Sunday, December 24, 2023

A note on fiction

 When two companies of Texas drovers would meet on the trail, they’d put their best man forward in a competition. If you’re guessing the contest involved marksmanship, you don’t know the old Texans. The contest involved lying.

Maybe a better word would be “fiction.”

J. Frank Dobie, in his essay “A Preface on Authentic Liars,” makes the distinction between authentic and inauthentic liars.

A pulp Western writer who writes that a Texas cowhand had blankets on his saddle in August is just a liar. Don’t look for redeeming qualities.

On the other hand, Dobie loved to tell about the cowboy who saw a blue Norther coming and tried to outrun it. He ran his horse hard and beat the storm by a head.

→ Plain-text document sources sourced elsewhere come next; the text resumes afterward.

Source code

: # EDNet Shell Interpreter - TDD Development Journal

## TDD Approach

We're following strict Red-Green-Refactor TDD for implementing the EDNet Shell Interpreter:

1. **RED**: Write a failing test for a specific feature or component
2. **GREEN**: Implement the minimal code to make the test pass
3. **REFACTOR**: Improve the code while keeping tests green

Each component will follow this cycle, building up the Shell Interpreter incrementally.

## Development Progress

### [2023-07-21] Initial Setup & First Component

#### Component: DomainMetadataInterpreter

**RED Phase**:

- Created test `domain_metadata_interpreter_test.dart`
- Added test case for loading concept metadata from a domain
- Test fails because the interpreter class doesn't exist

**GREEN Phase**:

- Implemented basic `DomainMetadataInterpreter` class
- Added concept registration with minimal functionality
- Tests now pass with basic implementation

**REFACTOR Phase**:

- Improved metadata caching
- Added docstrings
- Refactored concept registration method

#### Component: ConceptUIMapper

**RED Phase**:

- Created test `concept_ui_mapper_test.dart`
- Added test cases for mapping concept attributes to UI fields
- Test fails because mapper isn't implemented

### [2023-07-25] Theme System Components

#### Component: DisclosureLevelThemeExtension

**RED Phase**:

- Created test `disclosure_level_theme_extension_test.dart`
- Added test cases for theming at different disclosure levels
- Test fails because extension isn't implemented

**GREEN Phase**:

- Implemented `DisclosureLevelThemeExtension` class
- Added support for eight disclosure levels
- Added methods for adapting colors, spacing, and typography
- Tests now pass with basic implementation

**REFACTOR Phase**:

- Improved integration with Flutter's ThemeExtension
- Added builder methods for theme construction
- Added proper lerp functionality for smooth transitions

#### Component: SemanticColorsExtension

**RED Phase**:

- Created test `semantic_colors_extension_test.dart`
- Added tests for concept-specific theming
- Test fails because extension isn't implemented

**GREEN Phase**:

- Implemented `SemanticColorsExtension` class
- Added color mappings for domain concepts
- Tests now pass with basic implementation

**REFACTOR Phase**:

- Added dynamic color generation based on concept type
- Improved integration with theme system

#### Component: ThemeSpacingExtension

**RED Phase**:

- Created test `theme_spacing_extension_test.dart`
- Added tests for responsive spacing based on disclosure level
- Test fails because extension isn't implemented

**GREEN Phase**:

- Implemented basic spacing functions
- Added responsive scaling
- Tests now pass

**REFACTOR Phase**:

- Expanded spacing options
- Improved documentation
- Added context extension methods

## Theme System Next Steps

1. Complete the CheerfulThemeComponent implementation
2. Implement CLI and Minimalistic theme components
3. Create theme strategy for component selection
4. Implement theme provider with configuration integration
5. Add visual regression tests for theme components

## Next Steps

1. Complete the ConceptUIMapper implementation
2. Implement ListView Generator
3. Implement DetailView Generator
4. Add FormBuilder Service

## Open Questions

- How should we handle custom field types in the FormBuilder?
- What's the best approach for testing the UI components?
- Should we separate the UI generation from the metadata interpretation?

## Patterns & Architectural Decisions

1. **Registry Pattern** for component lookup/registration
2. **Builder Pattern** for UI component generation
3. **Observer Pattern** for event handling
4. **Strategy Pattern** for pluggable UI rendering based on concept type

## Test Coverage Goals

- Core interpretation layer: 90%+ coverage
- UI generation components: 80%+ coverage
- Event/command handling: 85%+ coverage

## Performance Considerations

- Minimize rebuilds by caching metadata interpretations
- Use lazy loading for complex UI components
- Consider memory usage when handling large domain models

In the barn, the cowboy wiped sweat off his horse’s nose and mane and treated the hindquarters for frostbite.

A lie about cowboys and their horses, perhaps, but the gospel truth about Texas weather.

• Sources: The essay is in J. Frank Dobie, Prefaces; Boston: Little, Brown and Company, 1975, pp. 1-25. If the story sounds familiar, I’m guilty of telling it more than once (“February in Texas,” Feb. 16, 2022). Guilty, also, because I’ve been thinking about fiction.